我们发现的HBx自然缺失突变体缺失了羧基端129～154aa，正好包含了132～139aa区域，与功能域106～148aa一致。体外实验结果显示，自然缺失突变体HBx-128w能显著增强肝癌细胞SMMC-7721的增殖能力、克隆形成能力、迁移侵袭能力及体外成瘤能力，细胞周期检测结果显示，HBx-128w促进细胞由G1期到S期的进程。Zhang等[17]亦从人HCC组织中发现了HBx的自然缺失突变体，其羧基端氨基酸128～154aa缺失。他们的实验结果显示，突变型HBx蛋白能增强细胞增殖，与本研究结果一致；他们还发现，突变型HBx蛋白失去了诱导细胞凋亡的能力，这可能是HBx缺失突变体促进HCC发生的原因之一。Ma等[18]研究了羧基端缺失121～154aa的HBx蛋白功能，认为该节段HBx蛋白通过激活细胞增殖在HCC癌变中发挥重要作用，并且比野生型HBx更能有效转化正常肝细胞系MIHA。这与我们的研究结果一致。本实验结果还显示，野生型HBx亦能增强SMMC-7721细胞的增殖活性、增殖能力、侵袭能力及体外成瘤能力，同样能促进细胞由G1期到S期的进程，但是缺失突变体HBx-128w的作用较之更显著。提示野生型HBx蛋白的持续高表达可能通过加速肝细胞凋亡从而诱导肝细胞再生以及基因突变的积累，最终导致肝细胞的恶性转化[19]。此外，HBx蛋白的持续高表达可以激活宿主体内多种转录因子和信号转导通路，参与HCC的发生。有研究发现，人HCC组织内普遍存在异质性的HBx，即可同时检测到野生型和突变型HBx[3]。因此，不排除二者协同作用，共同促进HCC的发生。
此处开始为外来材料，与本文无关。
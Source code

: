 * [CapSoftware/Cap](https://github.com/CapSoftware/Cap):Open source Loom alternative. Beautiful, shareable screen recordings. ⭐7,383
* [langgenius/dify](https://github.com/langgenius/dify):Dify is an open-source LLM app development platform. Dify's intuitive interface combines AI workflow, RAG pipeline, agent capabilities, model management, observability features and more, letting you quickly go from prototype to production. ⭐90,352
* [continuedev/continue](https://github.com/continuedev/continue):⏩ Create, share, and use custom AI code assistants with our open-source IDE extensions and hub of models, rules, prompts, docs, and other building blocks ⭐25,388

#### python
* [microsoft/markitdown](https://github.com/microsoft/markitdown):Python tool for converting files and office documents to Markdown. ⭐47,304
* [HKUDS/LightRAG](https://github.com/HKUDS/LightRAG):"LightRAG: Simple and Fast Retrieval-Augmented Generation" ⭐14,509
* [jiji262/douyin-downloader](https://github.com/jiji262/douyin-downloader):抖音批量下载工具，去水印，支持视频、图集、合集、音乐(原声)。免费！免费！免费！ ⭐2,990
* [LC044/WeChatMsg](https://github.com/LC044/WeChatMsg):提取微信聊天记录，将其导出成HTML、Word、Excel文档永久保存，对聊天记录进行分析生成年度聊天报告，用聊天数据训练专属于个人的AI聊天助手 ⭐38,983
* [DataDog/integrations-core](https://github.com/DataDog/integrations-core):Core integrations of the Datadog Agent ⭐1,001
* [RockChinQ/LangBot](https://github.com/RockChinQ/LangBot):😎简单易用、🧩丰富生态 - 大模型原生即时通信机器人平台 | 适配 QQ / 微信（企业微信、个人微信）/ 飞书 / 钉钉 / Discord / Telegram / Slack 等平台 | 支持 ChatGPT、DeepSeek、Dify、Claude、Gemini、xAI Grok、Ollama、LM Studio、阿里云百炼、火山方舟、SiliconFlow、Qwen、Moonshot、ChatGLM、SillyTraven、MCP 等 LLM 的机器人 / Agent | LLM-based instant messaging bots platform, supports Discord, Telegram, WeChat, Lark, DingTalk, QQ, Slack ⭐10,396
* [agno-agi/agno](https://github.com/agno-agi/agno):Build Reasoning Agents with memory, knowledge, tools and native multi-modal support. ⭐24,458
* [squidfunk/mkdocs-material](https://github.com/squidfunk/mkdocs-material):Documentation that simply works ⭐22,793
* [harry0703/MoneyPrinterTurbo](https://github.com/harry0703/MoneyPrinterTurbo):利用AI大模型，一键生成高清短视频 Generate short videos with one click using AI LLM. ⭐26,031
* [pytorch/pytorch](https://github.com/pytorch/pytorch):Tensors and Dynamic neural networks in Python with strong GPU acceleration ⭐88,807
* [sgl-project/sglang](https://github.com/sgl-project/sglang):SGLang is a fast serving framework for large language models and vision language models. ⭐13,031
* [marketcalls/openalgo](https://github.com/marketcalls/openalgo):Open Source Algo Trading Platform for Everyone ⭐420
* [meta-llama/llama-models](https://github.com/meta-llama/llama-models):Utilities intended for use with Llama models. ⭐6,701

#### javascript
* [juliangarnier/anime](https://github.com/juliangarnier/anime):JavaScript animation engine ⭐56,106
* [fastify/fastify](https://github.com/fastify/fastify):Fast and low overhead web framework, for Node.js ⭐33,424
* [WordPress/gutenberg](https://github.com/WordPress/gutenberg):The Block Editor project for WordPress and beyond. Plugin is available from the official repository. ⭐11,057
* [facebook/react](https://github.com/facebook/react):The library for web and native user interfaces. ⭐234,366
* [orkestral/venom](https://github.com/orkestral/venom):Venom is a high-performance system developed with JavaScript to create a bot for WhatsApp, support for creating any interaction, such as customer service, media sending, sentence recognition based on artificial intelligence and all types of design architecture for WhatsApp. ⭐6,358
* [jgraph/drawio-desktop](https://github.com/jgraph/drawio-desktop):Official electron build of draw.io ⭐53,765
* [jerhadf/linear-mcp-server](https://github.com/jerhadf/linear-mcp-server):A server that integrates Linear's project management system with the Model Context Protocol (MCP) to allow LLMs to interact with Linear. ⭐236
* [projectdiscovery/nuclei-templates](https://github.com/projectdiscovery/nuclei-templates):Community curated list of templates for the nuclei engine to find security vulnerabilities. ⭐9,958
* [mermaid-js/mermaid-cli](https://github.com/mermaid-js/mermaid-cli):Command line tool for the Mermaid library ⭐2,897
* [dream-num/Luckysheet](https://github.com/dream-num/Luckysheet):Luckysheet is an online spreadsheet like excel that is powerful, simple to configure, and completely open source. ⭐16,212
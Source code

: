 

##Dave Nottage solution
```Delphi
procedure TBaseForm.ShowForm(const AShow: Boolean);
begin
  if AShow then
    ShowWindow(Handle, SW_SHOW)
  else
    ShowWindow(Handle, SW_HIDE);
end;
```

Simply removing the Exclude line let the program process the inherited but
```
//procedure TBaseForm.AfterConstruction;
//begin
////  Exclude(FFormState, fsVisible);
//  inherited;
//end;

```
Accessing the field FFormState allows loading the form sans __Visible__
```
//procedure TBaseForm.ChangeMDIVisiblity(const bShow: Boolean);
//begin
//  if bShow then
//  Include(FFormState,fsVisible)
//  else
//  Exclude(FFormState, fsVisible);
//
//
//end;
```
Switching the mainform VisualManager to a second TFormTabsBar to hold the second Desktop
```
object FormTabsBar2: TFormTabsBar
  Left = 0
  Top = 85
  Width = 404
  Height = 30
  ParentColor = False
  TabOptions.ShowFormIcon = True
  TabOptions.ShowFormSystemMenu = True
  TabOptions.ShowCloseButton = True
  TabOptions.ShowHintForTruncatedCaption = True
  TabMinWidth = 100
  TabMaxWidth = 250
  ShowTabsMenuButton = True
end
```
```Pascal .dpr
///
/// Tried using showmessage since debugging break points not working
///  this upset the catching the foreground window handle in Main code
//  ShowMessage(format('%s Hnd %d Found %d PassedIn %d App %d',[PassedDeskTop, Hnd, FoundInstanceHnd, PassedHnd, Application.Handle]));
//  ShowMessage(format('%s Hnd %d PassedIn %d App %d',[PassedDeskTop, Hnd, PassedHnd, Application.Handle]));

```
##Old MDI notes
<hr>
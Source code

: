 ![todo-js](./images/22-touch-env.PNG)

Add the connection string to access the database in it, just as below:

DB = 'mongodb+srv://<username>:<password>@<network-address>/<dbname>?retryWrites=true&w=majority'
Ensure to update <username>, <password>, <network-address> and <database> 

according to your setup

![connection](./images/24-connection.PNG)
综上所述，野生型HBx蛋白和缺失突变体HBx-128w均能促进肝癌细胞SMMC-7721的恶性转化，在HCC发生发展中扮演重要角色。HBx蛋白的羧基端129～154aa区域是其重要功能区域，该区域的缺失使缺失突变型HBx蛋白发挥不同于野生型HBx蛋白的生物学功能，二者可能在HCC的不同发展阶段发挥作用，共同促进HCC的发生发展。未来我们将借助芯片技术研究二者在调控的靶基因及LncRNA方面的差异，进一步筛选差异表达基因，寻找治疗HCC的合适靶点。